In our duckie-town navigation project, we’ve selected the Soft Actor-Critic (SAC) method as our primary reinforcement learning approach. This choice stems from several key characteristics that make SAC particularly great for our autonomous duck.

The most appealing advantage of SAC is its exceptional performance in continuous state spaces. Unlike discrete action methods, SAC can handle the dynamic environment of lane navigation with high flexibility. Our miniature self-driving scenario requires an agent that can make smooth, adaptive decisions across a spectrum of potential actions, and SAC excels precisely in this domain.

Entropy regularization is a critical feature that sets SAC apart. This mechanism allows our duckie-bot to maintain exploratory behavior while learning, preventing the model from becoming overly jerky or shallow. SAC ensures that the agent can generalize effectively to unseen environmental conditions, and avoid overcommitting to untested actions.

Compared to other policy gradient methods like Proximal Policy Optimization (PPO), SAC offers some nice properties: It inherently reduces the computational overhead of hyperparameter tuning by dynamically learning the exploration-exploitation trade-off. The alpha parameter, which controls exploration intensity, is automatically adjusted during training, streamlining the learning process. In our project, we aim to be conscious of our compute.

Interpretability was another key consideration in our model selection. We tend to think of reinforcement learning algorithms as “black boxes”. To understanding the decision-making process of duckie-bot, we will employ a variety of interpretable AI methods. For instance, by analyzing the entropy terms, we can gain meaningful understanding of the agent’s thought process, enabling us to look into our model and refine its navigation strategies.

If our initial SAC model doesn’t perform well, we’ll jump-start its learning by pre-training on existing Duckietown navigation data. This gives our model a head start by learning from previous driving experiences.

Soft Actor Critic’s robustness to environmental stochasticity makes it ideal for our dynamic lane navigation scenario. Whether dealing with unexpected obstacles, slight lane variations, or changing environmental conditions, SAC can adapt and maintain consistent performance without requiring extensive retraining.

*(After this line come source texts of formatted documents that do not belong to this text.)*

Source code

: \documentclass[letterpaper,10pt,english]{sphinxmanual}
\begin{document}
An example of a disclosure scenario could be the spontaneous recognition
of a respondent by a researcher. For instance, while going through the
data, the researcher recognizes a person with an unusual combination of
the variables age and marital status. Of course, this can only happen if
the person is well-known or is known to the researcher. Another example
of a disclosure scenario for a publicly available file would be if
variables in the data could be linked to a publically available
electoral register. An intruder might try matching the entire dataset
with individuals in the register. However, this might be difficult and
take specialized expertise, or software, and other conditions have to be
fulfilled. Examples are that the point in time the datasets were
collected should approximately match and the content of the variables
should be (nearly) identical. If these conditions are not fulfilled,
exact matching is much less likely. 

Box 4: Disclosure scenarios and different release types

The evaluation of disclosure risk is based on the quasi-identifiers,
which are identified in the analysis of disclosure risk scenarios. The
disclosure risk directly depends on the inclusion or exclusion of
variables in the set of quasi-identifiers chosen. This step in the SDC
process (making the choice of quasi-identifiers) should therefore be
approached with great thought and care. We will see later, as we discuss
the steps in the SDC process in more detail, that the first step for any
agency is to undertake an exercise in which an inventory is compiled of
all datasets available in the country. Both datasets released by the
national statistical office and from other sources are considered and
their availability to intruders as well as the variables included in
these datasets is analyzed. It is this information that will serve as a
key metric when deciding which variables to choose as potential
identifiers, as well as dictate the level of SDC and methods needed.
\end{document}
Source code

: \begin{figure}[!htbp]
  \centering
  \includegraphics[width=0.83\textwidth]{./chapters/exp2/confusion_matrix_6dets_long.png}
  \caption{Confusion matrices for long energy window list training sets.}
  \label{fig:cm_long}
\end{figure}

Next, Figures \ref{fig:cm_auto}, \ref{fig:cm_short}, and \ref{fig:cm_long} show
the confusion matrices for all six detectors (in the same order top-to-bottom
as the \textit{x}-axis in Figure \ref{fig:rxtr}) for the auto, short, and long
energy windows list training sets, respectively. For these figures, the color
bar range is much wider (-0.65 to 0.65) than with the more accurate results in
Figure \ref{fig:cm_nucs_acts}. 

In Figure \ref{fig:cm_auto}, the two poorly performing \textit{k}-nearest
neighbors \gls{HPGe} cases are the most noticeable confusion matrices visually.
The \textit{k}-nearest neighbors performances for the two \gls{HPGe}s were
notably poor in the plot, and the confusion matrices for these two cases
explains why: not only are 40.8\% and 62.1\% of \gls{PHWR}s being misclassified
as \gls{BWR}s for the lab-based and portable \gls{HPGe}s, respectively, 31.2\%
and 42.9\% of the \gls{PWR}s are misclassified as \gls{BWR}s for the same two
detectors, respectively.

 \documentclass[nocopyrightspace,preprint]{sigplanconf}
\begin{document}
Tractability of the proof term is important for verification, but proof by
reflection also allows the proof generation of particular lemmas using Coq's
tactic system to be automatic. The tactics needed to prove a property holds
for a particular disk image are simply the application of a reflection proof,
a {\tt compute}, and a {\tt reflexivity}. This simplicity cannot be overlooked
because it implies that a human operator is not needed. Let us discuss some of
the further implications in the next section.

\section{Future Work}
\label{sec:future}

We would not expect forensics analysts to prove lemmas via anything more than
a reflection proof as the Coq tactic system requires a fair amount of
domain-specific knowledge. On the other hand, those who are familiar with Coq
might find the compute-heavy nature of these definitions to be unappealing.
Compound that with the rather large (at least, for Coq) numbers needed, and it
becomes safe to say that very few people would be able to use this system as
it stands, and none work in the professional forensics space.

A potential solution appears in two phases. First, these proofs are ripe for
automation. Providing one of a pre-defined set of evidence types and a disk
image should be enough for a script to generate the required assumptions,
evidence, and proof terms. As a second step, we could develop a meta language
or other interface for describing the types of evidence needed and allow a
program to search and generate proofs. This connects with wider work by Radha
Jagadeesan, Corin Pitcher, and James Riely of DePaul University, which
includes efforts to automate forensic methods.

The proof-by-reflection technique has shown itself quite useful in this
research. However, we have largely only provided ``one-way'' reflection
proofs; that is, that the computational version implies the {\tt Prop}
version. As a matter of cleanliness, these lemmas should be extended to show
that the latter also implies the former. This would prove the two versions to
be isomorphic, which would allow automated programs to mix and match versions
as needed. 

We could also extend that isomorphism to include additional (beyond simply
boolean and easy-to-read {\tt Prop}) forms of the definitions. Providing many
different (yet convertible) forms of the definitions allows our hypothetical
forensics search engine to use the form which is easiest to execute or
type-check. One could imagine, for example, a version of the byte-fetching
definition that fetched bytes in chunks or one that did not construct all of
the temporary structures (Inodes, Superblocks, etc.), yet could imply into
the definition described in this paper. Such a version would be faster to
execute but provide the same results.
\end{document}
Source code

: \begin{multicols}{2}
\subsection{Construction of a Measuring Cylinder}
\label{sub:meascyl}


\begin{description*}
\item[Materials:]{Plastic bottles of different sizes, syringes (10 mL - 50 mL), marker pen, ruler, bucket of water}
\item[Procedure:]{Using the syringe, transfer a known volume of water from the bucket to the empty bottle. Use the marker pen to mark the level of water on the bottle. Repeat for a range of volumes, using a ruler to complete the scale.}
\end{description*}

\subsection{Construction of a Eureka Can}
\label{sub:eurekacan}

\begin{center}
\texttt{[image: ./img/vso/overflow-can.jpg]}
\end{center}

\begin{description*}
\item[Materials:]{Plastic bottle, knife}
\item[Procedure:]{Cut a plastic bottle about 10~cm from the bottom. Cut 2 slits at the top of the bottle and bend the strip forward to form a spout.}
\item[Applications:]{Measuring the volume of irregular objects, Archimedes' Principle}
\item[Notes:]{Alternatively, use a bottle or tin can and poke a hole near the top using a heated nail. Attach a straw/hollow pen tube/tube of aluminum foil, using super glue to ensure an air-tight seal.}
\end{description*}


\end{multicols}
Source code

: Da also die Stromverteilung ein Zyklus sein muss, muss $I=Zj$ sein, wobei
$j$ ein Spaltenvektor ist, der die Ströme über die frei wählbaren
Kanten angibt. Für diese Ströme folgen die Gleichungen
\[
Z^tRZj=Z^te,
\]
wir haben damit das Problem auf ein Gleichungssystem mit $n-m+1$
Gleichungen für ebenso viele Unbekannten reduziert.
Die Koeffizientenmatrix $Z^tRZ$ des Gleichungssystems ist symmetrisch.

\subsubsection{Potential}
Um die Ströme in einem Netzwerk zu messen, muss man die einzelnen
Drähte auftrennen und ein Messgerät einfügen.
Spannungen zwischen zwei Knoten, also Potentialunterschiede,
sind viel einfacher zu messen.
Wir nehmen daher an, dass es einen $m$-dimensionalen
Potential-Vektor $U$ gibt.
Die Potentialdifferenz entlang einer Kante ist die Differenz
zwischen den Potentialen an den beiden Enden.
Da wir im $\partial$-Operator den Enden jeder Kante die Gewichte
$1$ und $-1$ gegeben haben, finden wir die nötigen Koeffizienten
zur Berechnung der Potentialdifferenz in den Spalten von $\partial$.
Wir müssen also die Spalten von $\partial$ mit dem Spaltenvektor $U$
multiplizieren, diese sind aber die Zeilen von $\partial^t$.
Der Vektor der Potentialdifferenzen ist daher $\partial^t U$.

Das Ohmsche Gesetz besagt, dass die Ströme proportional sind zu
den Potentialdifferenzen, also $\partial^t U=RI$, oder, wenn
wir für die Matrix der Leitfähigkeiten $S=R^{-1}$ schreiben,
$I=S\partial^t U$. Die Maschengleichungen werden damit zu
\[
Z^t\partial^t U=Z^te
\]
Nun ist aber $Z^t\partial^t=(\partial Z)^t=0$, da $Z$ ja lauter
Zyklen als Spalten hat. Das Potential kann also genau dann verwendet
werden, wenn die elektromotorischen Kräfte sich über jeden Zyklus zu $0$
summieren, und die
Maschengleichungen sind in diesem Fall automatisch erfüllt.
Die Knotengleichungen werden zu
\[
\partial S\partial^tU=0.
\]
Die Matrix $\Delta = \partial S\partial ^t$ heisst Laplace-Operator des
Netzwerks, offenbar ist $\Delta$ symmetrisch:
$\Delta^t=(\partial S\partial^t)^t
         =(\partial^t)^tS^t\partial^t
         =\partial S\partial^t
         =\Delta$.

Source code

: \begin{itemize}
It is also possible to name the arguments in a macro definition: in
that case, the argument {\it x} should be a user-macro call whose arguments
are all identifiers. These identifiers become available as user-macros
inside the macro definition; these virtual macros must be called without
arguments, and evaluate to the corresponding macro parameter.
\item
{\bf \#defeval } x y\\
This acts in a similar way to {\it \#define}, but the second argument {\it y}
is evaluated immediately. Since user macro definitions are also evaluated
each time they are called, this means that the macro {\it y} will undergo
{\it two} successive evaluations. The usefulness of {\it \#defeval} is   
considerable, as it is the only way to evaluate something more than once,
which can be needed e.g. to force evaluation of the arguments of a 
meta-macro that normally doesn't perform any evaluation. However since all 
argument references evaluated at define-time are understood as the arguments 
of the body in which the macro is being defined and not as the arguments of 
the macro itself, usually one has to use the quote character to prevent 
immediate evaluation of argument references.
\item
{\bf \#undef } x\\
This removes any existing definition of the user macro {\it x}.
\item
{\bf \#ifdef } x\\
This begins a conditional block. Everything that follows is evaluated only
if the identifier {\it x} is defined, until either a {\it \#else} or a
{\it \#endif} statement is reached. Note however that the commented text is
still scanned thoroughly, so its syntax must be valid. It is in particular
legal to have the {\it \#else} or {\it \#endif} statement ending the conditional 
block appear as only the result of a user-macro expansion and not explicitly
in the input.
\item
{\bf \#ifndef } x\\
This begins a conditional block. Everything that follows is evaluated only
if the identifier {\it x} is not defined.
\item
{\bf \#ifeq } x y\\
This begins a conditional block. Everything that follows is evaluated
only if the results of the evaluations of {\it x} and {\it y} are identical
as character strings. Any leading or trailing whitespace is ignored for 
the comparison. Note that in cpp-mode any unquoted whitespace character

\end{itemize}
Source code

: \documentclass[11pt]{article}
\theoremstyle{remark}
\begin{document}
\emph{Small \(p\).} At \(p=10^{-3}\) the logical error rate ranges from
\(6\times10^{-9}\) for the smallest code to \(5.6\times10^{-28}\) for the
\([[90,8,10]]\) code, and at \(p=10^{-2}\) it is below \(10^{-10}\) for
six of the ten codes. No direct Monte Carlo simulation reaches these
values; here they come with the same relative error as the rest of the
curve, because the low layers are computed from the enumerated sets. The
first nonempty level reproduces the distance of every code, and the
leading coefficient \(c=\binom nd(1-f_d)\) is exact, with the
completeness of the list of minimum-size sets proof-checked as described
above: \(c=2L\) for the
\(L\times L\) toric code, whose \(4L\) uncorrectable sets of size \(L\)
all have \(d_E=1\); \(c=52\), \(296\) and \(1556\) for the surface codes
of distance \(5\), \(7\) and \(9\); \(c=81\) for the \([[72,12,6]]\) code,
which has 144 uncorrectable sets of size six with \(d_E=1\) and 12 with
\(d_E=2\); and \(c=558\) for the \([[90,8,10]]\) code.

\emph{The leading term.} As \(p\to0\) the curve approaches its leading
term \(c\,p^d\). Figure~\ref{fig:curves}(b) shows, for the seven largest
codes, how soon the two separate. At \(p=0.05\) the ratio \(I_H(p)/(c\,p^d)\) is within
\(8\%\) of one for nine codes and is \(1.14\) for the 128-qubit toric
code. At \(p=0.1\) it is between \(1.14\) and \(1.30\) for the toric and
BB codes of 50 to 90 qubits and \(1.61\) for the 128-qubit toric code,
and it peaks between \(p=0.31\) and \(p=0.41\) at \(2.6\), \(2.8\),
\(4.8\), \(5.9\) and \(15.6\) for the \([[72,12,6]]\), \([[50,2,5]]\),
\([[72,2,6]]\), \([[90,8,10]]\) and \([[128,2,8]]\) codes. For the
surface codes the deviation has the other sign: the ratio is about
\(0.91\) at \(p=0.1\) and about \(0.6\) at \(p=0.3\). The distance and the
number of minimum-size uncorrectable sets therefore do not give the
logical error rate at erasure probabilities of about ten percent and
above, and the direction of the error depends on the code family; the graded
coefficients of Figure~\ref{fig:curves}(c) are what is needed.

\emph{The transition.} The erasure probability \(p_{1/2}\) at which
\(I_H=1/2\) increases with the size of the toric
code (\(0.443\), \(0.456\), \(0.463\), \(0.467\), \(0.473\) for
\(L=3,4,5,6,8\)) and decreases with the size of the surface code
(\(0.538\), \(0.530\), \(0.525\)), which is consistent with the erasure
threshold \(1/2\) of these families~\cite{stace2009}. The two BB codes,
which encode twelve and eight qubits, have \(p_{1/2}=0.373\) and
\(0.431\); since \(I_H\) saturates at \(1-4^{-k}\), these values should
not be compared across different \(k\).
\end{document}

In sum, SAC represents an optimal mix of exploration, adaptation, and interpretable learning – precisely what our ambitious duckie-bot navigation project demands.

Evaluation Plan

Our evaluation plan consists of two phases:

1. Simulation Evaluation

2. Real-World Duckie-Bot Evaluation

Quantitative metrics will serve as our primary benchmarks for performance. We will track key indicators including success rate (percentage of episodes reaching destination), mean lane deviation (average distance from lane center), collision frequency, and action smoothness. These metrics will be computed across multiple experimental trials to ensure robustness. Additionally, we will plot the convergence / training curves of the models to understand the speed and smoothness at which the agent learns. We will implement targeted interpretability techniques to decode our RL model’s decision-making. These will include generating attention maps to visualize critical visual decision triggers, discretizing continuous actions into understandable navigation behaviors, and tracking entropy values to reveal the model’s exploration-exploitation dynamics. It should be stressed that our primary concern for our project is getting a deep understanding of how things turned out the way they did.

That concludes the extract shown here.